Technologist Jaron Lanier says the internet has destroyed the middle classes.
He’s probably right, a similar process that put a class of mill workers out of a job in the Eighteenth Century is at work across many industries today.
Those loom workers in 18th Century Nottingham were the middle class of the day – wages were good and work was plentiful. Then technology took their jobs.
Modern technology has taken the global economy through three waves of structural change over the past thirty years, the first wave was manufacturing moving from the first world to emerging economies as global logistic chains became more efficient.
The second wave, which we’re midway through at the moment, is moving service industry jobs and middleman roles onto the net which destroys the basis of many local businesses.
Many local service businesses thrived because they were the only print shop, secretarial service or lawyer in their town or suburb. The net has destroyed that model of scarcity.
The creative classes – people like writers, photographers and musicians – are suffering from the samee changed economics of scarcity.
Until now, occupations like manual trades such a builders, truckdrivers and plumbers were thought to be immune from the changes that are affecting many service industries.
The third wave of change lead by robotics and automation will hurt many of those fields that were assumed to be immune to technological forces.

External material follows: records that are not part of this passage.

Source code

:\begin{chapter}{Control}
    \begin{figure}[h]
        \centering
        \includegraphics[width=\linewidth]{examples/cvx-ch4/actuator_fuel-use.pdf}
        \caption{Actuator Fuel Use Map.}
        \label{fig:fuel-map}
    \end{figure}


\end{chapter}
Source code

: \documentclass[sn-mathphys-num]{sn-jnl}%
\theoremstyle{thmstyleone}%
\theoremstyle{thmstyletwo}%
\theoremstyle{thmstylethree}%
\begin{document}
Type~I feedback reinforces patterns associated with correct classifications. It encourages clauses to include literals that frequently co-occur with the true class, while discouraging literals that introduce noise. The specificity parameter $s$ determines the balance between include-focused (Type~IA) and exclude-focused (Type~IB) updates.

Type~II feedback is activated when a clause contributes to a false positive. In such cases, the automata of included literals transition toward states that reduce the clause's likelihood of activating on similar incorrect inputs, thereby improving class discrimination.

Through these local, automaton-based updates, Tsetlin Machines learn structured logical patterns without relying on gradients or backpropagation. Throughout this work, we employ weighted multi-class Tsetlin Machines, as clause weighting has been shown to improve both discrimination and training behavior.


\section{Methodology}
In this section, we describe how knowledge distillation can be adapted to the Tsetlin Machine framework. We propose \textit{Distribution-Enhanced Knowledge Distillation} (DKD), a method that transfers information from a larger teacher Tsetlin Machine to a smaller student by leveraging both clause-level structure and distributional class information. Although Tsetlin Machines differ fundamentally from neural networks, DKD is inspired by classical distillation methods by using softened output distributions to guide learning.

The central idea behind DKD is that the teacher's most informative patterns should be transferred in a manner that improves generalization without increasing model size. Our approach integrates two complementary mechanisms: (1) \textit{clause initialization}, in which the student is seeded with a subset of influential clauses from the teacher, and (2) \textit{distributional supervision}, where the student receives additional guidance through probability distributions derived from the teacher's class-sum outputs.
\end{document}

One good example are Australia’s legendary $200,000 mining truck drivers. Almost all their jobs will be automated by the end of the decade. The days of of relatively unskilled workers making huge sums in the mines has almost certainly come to an end.
So where will the jobs come from to replace those occupations we are losing? Finance writer John Mauldin believes the jobs will come, we just can’t see them right now.
He’s almost certainly right – to the displaced loom worker or stagecoach driver it would have been difficult to see where the next wave of jobs would come from, but they did.
But maybe we also have to change the definition of what is middle class and accept the late 20th Century idea of a plasma TV in every room of a six bedroom, dual car garage house in the suburbs was an historical aberration.
Just like the loom weavers of the 18th Century, it could well be the middle class incomes of the post World War II west were a passing phase.
If so, businesses and politicians who cater to the whims and the prejudices of the late Twentieth Century middle classes will find they have to change their message.